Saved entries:
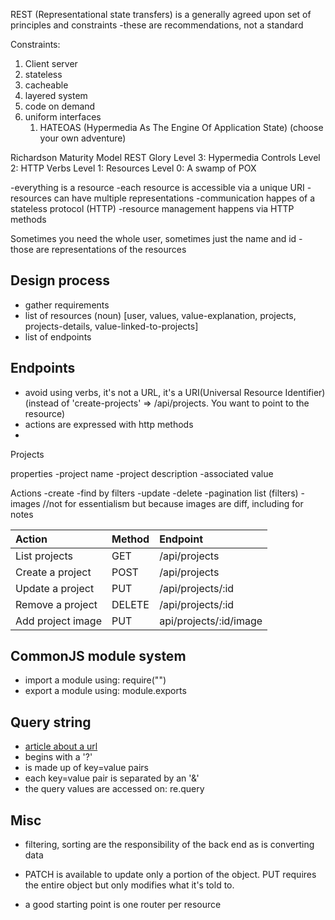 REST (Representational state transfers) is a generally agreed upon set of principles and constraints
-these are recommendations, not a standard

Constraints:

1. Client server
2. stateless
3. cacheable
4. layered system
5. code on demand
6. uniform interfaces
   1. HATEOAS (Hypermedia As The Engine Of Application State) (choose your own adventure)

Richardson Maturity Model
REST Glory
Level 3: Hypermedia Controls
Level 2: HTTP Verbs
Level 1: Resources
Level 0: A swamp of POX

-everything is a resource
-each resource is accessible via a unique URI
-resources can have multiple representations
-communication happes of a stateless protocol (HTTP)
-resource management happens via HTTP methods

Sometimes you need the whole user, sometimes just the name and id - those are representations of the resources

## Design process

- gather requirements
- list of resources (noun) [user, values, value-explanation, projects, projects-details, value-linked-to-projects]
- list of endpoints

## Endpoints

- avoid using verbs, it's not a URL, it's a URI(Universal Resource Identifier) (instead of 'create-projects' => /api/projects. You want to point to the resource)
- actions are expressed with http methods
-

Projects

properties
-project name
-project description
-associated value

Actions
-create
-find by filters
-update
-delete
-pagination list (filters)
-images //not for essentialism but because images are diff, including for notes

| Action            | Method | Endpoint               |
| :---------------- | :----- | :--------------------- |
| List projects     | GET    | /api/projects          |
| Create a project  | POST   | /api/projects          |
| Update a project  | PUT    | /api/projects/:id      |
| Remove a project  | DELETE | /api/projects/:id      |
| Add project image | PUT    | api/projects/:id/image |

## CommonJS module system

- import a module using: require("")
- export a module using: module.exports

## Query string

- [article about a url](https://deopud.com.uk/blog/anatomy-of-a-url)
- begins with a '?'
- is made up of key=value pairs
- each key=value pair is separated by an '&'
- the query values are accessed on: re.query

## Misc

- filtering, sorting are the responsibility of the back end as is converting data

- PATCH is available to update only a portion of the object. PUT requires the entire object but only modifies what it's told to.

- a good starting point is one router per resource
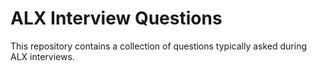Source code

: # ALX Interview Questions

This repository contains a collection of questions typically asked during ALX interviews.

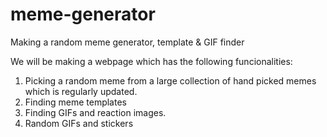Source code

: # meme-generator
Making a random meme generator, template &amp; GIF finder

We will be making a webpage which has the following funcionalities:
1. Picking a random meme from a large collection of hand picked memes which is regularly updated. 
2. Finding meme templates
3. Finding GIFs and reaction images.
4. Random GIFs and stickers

Assignment: Looking above, find the stretch of lines that opens with the one holding "- avoid using" and closes with the one holding "1. Picking a". Copy it exactly, pictures excluded.

Response:
- avoid using verbs, it's not a URL, it's a URI(Universal Resource Identifier) (instead of 'create-projects' => /api/projects. You want to point to the resource)
- actions are expressed with http methods
-

Projects

properties
-project name
-project description
-associated value

Actions
-create
-find by filters
-update
-delete
-pagination list (filters)
-images //not for essentialism but because images are diff, including for notes

| Action            | Method | Endpoint               |
| :---------------- | :----- | :--------------------- |
| List projects     | GET    | /api/projects          |
| Create a project  | POST   | /api/projects          |
| Update a project  | PUT    | /api/projects/:id      |
| Remove a project  | DELETE | /api/projects/:id      |
| Add project image | PUT    | api/projects/:id/image |

## CommonJS module system

- import a module using: require("")
- export a module using: module.exports

## Query string

- [article about a url](https://deopud.com.uk/blog/anatomy-of-a-url)
- begins with a '?'
- is made up of key=value pairs
- each key=value pair is separated by an '&'
- the query values are accessed on: re.query

## Misc

- filtering, sorting are the responsibility of the back end as is converting data

- PATCH is available to update only a portion of the object. PUT requires the entire object but only modifies what it's told to.

- a good starting point is one router per resource
Source code

: # ALX Interview Questions

This repository contains a collection of questions typically asked during ALX interviews.

Source code

: # meme-generator
Making a random meme generator, template &amp; GIF finder

We will be making a webpage which has the following funcionalities:
1. Picking a random meme from a large collection of hand picked memes which is regularly updated. 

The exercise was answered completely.